Pitfalls in Historical Lexicography

Gleanings from HuangSupplement

 
 
 

Dictionary

Neologisms in a dictionary can enter the user’s vocabulary. Scholars used to believe that 愛人(2) wasn’t used in natural texts until the late 1910s after 英華大辭典 (1908) borrowed it from 雙解英和大辭典. It’s now turned up in a serialised novel from 1909, which is only to be expected.

Etymology

The etymology of 方言 doesn’t change the fact that its current sense is largely determined by how the English term dialect is understood in modern linguistics.

Hallucination

The phrase [守道][愛國]者 doesn’t constitute an attestation of 愛國者.

Naming

All twenty-four of the Standard Histories were in existence by c1739, but the name 二十四史 came only in c1791.

OCR

安樂椅子 wasn’t initially found in the Hand Book of New Terms and Newspaper Chinese because 樂 got dropped in HathiTrust’s OCR layer.

Omission

Kaufman (2012) notes:

Often, in reading those publications, one comes across words not in the lexica sitting right next to unusual words that are included! What is going on? My explanation for this strange state of affairs, based on my own experience reading new (to me) materials, is that words of obvious meaning in their context never had to be looked up, hence those sage European scholars never realized that they were missing from the dictionaries! Computerized analysis programs are far less likely to miss such things, however, so the more texts we input into our databases the more we learn, be they well-known texts or only recently published ones.

Paraphrase

The following texts are commonly cited in scholarship from a modern paraphrase instead of the original version:

Always use a checklist of editions!

Polysemy

Yang (2021) notes that the figurative use of 榨取 was imported from Japanese a year earlier than the physical sense.
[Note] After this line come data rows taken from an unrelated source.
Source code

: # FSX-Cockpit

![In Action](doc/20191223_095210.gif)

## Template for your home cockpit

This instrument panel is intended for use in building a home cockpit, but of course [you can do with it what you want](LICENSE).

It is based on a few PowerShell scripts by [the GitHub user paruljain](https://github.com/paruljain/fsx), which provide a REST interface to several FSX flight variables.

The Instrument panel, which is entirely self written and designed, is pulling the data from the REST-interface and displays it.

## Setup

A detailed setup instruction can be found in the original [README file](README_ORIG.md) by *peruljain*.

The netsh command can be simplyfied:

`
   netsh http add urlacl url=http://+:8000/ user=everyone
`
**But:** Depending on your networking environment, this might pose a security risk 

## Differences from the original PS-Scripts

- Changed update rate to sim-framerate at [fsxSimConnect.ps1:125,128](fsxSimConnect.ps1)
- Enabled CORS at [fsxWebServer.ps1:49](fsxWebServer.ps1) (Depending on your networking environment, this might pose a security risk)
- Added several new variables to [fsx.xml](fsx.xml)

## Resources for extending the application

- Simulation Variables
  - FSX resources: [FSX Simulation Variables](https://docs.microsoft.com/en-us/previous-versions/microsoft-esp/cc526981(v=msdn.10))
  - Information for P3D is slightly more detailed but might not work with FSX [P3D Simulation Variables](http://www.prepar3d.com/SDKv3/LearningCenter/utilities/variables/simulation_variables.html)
The transmission of polysemous loanwords has its own logic. See also s.v. 病毒.

Punctuation

Chao (2016) reads 西洋布丁、香肉、果水、安息、蘇合油 for the correct 西洋布、丁香、肉果、水安息、蘇合油.

Rebrand

The Hand Book of New Terms and Newspaper Chinese (1917) was the 2nd edition of New Terms for New Ideas (1913). Words first attested in the former shouldn’t be dated to 1913.

Referent

汽車 was train in the 19th century.

Translation

Lin’s 嚴禁本地民人與外人非法往來交易告示 (1839), including the very title, is a translation of the English version:

為迄今中外資料中未見原文者,現按英文譯回來。